Retrieve each line that contains the word "mathbf" from the entries below.

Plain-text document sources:
++++++++++++++++++++
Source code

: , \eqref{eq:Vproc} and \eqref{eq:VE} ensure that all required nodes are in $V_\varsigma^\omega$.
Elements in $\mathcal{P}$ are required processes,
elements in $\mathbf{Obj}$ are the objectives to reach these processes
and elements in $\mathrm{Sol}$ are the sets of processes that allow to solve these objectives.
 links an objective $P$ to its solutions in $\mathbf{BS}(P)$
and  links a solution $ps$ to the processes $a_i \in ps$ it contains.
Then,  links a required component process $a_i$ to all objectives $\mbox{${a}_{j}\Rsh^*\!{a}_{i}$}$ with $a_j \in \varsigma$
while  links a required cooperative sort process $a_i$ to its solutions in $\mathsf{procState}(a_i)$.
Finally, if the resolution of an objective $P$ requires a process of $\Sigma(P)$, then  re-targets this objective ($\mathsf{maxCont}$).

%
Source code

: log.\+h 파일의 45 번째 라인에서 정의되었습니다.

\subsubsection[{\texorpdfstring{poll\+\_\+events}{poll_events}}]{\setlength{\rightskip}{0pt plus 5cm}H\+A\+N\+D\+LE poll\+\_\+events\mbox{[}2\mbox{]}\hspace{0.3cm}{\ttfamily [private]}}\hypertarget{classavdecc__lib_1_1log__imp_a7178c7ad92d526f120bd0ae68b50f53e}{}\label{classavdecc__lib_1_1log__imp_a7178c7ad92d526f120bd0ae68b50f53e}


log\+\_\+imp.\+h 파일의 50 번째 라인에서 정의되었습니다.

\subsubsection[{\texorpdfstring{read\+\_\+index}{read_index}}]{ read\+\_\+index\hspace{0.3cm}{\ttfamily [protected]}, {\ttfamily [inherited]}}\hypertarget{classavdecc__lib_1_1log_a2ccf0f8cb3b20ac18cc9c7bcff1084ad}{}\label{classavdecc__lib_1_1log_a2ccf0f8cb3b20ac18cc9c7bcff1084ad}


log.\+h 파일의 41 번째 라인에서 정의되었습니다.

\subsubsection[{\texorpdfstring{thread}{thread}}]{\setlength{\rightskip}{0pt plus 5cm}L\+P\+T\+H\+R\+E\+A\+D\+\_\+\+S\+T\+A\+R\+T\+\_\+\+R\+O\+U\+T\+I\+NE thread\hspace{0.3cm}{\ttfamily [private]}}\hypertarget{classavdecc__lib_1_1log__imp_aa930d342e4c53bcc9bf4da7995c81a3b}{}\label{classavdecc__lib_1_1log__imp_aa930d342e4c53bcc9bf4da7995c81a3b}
++++++++++++++++++++
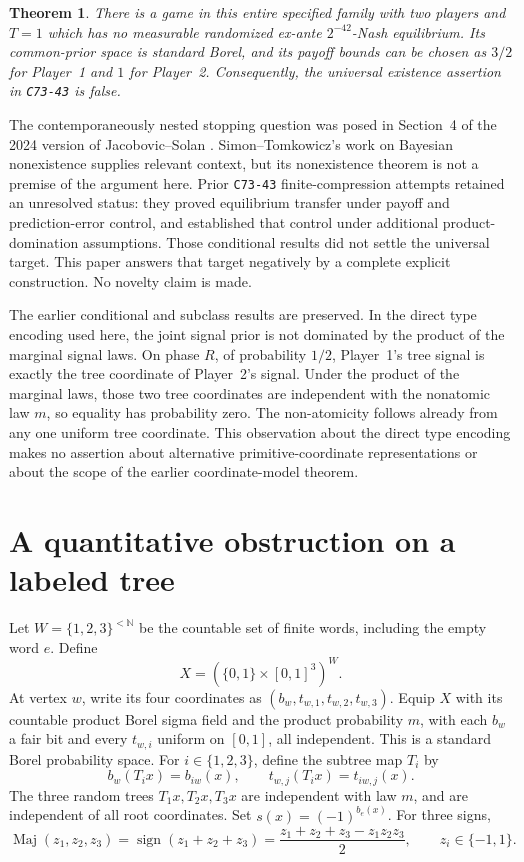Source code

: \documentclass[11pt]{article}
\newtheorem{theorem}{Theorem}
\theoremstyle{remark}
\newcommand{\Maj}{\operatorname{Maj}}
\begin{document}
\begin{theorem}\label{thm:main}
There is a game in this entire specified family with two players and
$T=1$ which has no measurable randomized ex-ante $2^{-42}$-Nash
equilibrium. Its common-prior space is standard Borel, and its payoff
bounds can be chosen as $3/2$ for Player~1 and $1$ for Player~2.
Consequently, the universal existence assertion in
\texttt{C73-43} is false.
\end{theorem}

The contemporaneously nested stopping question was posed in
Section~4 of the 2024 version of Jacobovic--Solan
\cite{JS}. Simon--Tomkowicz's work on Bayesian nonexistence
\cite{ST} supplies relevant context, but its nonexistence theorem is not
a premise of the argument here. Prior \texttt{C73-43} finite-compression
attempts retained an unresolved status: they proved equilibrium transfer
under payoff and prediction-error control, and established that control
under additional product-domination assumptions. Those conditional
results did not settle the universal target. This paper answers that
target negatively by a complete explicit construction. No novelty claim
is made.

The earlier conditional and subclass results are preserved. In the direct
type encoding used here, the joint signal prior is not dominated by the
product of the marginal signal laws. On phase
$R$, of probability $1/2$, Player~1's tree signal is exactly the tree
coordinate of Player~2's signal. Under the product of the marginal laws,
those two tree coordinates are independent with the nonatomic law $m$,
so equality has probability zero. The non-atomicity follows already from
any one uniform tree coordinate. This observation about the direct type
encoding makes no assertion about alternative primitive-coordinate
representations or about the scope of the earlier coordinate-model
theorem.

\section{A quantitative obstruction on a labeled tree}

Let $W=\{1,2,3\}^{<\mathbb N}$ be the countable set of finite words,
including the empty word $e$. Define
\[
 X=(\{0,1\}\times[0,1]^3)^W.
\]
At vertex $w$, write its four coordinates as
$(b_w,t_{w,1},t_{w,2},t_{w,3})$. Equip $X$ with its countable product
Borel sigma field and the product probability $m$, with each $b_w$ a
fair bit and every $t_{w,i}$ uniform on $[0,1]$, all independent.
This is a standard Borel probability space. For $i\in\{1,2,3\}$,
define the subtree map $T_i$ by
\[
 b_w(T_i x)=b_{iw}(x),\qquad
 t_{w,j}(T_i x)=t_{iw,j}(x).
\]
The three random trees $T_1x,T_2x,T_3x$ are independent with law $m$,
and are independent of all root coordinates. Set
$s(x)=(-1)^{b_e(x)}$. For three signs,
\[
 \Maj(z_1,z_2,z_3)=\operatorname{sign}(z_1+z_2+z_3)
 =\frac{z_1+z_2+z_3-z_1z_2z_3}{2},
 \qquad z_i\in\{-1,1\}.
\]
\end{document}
++++++++++++++++++++
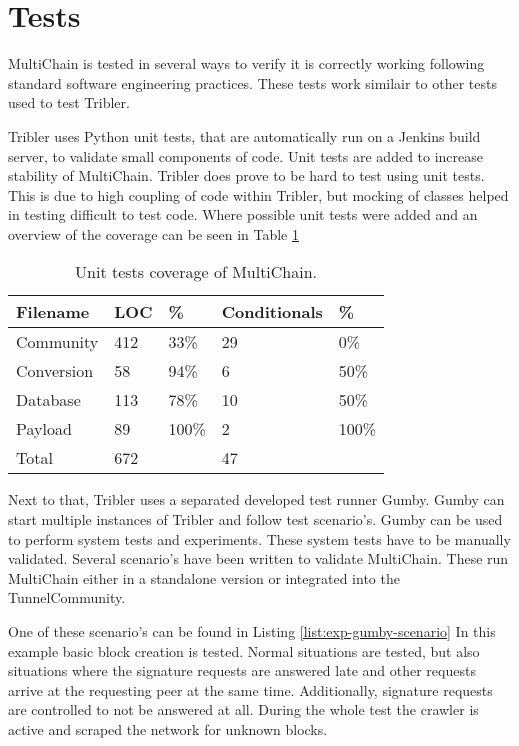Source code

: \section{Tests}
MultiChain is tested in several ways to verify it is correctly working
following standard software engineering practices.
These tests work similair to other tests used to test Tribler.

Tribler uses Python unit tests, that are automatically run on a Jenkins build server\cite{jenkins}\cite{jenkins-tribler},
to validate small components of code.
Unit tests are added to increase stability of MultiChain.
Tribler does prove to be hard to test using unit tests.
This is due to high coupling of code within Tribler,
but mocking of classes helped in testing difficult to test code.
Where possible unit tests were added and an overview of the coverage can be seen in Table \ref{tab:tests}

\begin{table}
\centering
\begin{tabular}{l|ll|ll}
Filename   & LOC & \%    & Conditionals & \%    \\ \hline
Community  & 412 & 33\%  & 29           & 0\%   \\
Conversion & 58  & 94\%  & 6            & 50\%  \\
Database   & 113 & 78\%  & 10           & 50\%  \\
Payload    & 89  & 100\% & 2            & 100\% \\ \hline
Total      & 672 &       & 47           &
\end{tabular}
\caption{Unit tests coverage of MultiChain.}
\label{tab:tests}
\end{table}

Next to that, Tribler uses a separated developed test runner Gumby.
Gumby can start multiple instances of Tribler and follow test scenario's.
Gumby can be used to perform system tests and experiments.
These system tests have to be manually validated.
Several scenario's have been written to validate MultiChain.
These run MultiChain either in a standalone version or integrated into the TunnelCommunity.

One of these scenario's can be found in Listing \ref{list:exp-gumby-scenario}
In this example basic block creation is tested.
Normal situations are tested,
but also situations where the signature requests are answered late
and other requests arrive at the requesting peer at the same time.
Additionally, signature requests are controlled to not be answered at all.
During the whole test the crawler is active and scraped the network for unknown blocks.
++++++++++++++++++++
RESULT FOR THIS EXERCISE =
elements in $\mathbf{Obj}$ are the objectives to reach these processes
 links an objective $P$ to its solutions in $\mathbf{BS}(P)$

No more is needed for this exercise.